- [SOURCE RECORDS]:
# # #

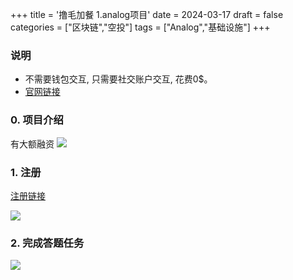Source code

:+++
title = '撸毛加餐 1.analog项目'
date = 2024-03-17
draft = false
categories = ["区块链","空投"]
tags = ["Analog","基础设施"]
+++


### 说明
- 不需要钱包交互, 只需要社交账户交互, 花费0$。
- [官网链接](https://swee.ps/UkBJBQ_mSrtqo)

### 0. 项目介绍
有大额融资
![](/airdrop/analog-rootdata.png)

### 1. 注册
[注册链接](https://swee.ps/UkBJBQ_mSrtqo)

![](/airdrop/analog-1.png)

### 2. 完成答题任务
![](/airdrop/analog-2.png)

# # #

- [WORK ITEM]: Looking at the records above, count the lines with the word "swee" in them; reply with the number only.

- [WRITTEN SOLUTION]: 2